§ **WHAT YOU HAVE TO DO**: Going through the data below, please show each line containing the string "toInt".

<<<<

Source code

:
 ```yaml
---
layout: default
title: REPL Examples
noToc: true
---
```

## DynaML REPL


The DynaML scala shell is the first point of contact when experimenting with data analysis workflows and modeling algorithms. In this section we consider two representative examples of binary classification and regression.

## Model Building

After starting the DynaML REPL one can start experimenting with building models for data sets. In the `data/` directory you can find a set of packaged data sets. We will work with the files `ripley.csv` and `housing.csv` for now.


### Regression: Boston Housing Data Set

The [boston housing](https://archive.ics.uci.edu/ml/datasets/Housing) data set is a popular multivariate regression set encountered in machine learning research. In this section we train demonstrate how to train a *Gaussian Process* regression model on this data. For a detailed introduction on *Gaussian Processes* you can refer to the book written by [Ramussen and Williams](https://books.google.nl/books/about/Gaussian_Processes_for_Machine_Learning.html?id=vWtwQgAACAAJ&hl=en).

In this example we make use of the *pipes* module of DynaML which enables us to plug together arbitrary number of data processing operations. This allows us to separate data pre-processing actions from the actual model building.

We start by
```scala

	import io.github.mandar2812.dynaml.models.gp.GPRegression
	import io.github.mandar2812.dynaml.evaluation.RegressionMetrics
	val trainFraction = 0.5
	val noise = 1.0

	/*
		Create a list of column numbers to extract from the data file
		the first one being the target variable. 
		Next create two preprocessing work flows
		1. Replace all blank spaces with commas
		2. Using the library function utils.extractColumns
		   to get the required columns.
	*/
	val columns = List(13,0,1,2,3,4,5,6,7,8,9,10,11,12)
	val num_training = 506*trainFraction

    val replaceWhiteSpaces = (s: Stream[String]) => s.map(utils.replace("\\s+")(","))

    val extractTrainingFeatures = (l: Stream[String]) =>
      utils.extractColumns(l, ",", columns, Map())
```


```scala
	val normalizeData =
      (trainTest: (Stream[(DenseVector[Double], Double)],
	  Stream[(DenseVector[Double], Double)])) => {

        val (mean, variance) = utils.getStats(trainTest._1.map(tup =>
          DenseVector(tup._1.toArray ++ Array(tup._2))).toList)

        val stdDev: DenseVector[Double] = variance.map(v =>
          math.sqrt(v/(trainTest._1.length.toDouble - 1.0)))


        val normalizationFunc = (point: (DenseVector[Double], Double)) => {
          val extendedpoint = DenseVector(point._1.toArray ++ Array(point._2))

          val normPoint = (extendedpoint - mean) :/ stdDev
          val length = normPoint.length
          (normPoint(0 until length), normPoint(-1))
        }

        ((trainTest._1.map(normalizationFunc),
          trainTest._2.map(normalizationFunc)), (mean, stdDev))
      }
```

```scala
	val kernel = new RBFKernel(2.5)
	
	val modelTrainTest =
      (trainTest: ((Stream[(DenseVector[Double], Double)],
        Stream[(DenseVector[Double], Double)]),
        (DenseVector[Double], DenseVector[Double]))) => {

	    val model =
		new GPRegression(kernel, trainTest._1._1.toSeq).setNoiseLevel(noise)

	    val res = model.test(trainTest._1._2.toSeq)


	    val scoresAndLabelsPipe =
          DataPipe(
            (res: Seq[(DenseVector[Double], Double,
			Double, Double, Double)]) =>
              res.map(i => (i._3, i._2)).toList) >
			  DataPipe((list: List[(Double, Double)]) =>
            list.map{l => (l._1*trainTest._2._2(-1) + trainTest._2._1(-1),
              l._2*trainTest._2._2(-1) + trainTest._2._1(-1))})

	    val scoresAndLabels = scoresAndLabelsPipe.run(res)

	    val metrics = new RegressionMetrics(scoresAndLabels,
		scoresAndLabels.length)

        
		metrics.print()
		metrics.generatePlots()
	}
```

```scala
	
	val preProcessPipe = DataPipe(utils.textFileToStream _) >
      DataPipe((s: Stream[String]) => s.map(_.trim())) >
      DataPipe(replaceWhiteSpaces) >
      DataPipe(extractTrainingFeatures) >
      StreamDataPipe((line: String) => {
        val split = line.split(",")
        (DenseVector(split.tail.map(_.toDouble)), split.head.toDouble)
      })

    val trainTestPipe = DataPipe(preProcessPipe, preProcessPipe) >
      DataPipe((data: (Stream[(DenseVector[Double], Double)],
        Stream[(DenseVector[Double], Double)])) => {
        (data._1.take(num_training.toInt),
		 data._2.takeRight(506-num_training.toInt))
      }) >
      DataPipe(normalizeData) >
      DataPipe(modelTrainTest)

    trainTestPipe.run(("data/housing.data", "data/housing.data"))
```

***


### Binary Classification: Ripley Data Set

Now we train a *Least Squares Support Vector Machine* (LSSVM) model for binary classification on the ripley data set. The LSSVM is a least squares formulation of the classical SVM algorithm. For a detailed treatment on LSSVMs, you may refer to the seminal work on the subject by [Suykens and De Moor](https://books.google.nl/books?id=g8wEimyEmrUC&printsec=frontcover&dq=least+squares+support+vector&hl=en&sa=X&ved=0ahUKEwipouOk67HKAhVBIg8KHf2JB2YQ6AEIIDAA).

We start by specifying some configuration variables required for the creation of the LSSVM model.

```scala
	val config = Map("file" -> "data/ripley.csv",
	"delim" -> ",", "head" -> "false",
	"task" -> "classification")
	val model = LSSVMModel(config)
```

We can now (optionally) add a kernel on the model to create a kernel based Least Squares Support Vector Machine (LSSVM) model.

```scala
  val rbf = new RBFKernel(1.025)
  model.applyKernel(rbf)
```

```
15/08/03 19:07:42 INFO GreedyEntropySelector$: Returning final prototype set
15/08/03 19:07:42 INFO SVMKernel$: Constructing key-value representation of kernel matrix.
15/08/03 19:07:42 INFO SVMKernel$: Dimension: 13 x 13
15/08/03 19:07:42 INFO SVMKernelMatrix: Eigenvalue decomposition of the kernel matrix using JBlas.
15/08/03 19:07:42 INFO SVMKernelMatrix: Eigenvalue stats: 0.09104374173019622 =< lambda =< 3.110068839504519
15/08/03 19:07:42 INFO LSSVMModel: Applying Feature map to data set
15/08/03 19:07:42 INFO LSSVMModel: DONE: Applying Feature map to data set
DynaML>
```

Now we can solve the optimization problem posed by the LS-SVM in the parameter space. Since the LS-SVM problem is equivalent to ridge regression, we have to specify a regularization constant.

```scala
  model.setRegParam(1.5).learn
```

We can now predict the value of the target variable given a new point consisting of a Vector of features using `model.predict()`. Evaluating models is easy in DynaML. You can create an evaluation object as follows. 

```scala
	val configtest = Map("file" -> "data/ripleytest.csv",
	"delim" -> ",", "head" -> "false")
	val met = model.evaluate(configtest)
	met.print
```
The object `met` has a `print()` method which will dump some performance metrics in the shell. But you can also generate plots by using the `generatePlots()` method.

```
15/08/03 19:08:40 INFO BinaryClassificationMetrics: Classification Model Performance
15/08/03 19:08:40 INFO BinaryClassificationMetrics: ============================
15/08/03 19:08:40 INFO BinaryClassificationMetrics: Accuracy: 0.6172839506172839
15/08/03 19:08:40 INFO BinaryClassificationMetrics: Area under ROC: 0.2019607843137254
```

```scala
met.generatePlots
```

>>>>
<<<<

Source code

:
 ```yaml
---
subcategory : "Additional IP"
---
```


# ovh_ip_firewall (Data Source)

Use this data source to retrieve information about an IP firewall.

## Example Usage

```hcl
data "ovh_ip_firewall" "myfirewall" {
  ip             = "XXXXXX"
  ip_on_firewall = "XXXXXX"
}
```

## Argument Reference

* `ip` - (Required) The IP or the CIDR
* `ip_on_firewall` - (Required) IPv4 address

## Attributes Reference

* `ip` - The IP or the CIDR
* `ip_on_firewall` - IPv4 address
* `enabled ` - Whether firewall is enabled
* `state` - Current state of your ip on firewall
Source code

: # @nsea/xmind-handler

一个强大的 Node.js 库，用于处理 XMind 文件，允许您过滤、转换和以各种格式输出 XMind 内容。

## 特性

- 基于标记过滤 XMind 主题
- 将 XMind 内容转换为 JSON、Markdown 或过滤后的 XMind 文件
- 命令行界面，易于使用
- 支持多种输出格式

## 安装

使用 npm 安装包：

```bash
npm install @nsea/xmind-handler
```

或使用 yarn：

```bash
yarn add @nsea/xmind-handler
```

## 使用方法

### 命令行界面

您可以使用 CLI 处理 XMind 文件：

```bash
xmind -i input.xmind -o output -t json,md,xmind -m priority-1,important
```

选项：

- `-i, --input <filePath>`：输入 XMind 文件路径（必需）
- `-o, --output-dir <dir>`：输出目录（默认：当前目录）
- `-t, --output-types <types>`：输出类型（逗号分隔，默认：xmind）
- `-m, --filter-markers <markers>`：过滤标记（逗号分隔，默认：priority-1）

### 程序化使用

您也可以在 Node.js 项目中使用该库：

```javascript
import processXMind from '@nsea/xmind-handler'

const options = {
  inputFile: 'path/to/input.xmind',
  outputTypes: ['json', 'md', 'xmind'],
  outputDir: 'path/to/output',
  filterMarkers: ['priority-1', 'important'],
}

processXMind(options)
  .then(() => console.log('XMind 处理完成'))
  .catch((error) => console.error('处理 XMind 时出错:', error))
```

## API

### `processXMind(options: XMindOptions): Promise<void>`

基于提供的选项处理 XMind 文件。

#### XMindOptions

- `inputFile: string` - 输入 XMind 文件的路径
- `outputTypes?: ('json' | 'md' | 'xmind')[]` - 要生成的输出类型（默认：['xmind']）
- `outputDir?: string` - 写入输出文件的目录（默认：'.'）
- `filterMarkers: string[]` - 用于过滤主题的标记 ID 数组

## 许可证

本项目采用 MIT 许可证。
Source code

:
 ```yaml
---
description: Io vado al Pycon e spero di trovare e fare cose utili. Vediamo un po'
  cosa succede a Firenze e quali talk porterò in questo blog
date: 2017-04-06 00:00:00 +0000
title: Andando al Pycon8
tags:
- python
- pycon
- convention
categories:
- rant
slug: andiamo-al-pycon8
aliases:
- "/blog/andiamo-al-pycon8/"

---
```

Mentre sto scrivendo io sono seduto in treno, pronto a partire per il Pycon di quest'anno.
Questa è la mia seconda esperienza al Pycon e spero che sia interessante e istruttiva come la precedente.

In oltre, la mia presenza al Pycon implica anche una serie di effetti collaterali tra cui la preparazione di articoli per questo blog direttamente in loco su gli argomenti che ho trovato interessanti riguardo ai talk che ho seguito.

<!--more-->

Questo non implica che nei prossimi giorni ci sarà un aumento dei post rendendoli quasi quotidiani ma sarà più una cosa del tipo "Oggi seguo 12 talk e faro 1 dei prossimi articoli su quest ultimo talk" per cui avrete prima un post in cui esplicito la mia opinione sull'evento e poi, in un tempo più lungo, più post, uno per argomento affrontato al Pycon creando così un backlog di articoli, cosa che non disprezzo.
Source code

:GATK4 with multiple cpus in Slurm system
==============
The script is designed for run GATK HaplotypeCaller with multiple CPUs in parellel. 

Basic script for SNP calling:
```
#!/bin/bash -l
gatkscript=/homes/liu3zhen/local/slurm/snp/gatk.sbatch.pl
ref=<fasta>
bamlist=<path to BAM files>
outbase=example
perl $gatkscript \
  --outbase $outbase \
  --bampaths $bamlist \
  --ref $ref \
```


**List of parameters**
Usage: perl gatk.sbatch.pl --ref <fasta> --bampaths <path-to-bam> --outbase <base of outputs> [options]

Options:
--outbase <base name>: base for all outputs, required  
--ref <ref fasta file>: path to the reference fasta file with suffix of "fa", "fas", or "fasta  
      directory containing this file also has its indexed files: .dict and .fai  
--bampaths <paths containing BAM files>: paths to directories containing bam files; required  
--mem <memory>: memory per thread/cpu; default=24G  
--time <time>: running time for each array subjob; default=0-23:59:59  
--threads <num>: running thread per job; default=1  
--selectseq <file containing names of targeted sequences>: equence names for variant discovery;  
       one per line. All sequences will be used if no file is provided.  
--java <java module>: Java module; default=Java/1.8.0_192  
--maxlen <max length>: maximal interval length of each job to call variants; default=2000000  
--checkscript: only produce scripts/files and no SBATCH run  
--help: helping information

>>>>

§ **EXERCISE ANSWER**:
        (data._1.take(num_training.toInt),
		 data._2.takeRight(506-num_training.toInt))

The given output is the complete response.